Cheating has a very simple (technical) definition: Breaking the rules of the game.
*Checking the dictionary*
There is one definition I found that comes close to your offered one.
from Collins English Dictionary
cheat
[tʃiːt]
vb
1. to deceive or practise deceit, esp for one's own gain; trick or swindle (someone)
2. (intr) to obtain unfair advantage by trickery, as in a game of cards
3. (tr) to escape or avoid (something unpleasant) by luck or cunning to cheat death
4. (when intr, usually foll by on) Informal to be sexually unfaithful to (one's wife, husband, or lover)
n
1. a person who cheats
2. a deliberately dishonest transaction, esp for gain; fraud
3. Informal sham
4. (Law) Law the obtaining of another's property by fraudulent means
5. (Life Sciences & Allied Applications / Plants) the usual US name for rye-brome.
As I understand it, the deceit-bit rather important. You can break rules in any number of ways, but only if you hide your actions, employing lies and trickery for this purpose, you are actually cheating.
Of course, another question is how you are supposed to determine on such a general level when somebody is breaking the rules in a game of his/her own design. Yes, Bioware wrote the original game, but with some of us running the program with dozens of modifications, it's obvious that very few people (if any) actually play by the rules that were set for us by the developer team. House rules are common practise with PnP RPGs. Why shouldn't they be common practise with CRPGs?
For example: Ctrl+8 is cheating since you can only do it by enabling "Debug Mode" (which was clearly meant for the developers/testers to be able to test more easily since it's an undocumented baldur.ini switch).
Debug Mode could also be understood as your easy solution to bugs. There is a heap of bugs even in the unmodded game, and sometimes you actually need the console to mend things.
Yes, it's difficult to see how getting all-18s is relevant to fixing bugs. But it could be used for recreating previously rolled characters that you lost in some unfair manner (or that you rolled up with the wrong alignment, race or kit).

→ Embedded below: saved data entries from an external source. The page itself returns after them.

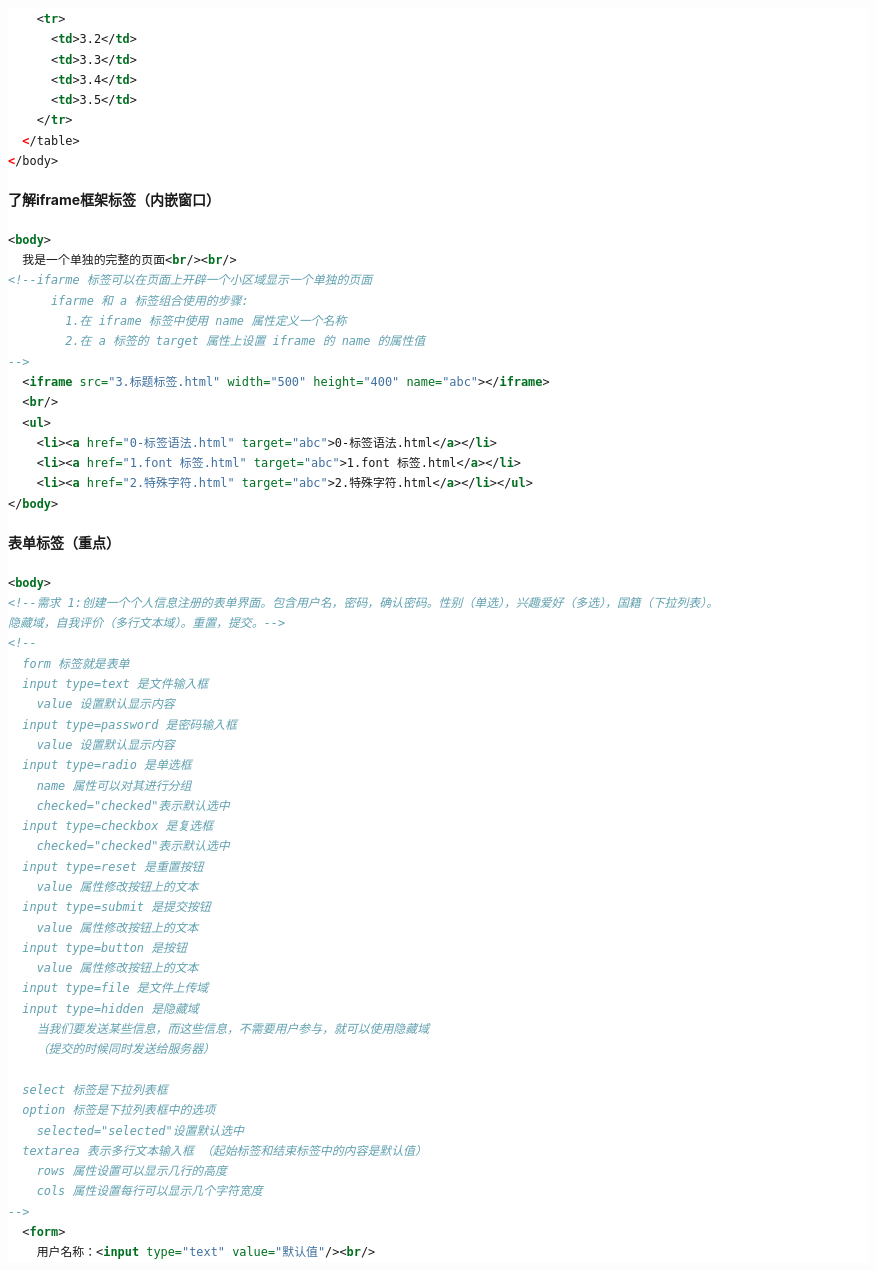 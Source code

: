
 ```xml
    <tr>
      <td>3.2</td>
      <td>3.3</td>
      <td>3.4</td>
      <td>3.5</td>
    </tr>
  </table>
</body>
```
#### 了解iframe框架标签（内嵌窗口）

```xml
<body>
  我是一个单独的完整的页面<br/><br/>
<!--ifarme 标签可以在页面上开辟一个小区域显示一个单独的页面
      ifarme 和 a 标签组合使用的步骤:
        1.在 iframe 标签中使用 name 属性定义一个名称
        2.在 a 标签的 target 属性上设置 iframe 的 name 的属性值
-->
  <iframe src="3.标题标签.html" width="500" height="400" name="abc"></iframe>
  <br/>
  <ul>
    <li><a href="0-标签语法.html" target="abc">0-标签语法.html</a></li>
    <li><a href="1.font 标签.html" target="abc">1.font 标签.html</a></li>
    <li><a href="2.特殊字符.html" target="abc">2.特殊字符.html</a></li></ul>
</body>
```
#### 表单标签（重点）

```xml
<body>
<!--需求 1:创建一个个人信息注册的表单界面。包含用户名，密码，确认密码。性别（单选），兴趣爱好（多选），国籍（下拉列表）。
隐藏域，自我评价（多行文本域）。重置，提交。-->
<!--
  form 标签就是表单
  input type=text 是文件输入框
    value 设置默认显示内容
  input type=password 是密码输入框
    value 设置默认显示内容
  input type=radio 是单选框
    name 属性可以对其进行分组
    checked="checked"表示默认选中
  input type=checkbox 是复选框
    checked="checked"表示默认选中
  input type=reset 是重置按钮
    value 属性修改按钮上的文本
  input type=submit 是提交按钮
    value 属性修改按钮上的文本
  input type=button 是按钮
    value 属性修改按钮上的文本
  input type=file 是文件上传域
  input type=hidden 是隐藏域
    当我们要发送某些信息，而这些信息，不需要用户参与，就可以使用隐藏域
    （提交的时候同时发送给服务器）

  select 标签是下拉列表框
  option 标签是下拉列表框中的选项
    selected="selected"设置默认选中
  textarea 表示多行文本输入框 （起始标签和结束标签中的内容是默认值）
    rows 属性设置可以显示几行的高度
    cols 属性设置每行可以显示几个字符宽度
-->
  <form>
    用户名称：<input type="text" value="默认值"/><br/>
```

Or else it can now be used to bypass one of the possibly most boring and drawn-out non-parts of the game.
AFAICT the problem people have with being "accused" of cheating is entirely with the negative connotations of the word "cheating". At least when I use the word, I'm using it in its technical sense and I suspect many others here are.
That's because they are part of the definition.
It's entirely possible to play the game without anything that can be construed as cheating (even non-developer fixpacks and such).
That doesn't mean that that's the best or official way to play it.
Modifié par Humanoid_Taifun, 29 juin 2011 - 05:54 .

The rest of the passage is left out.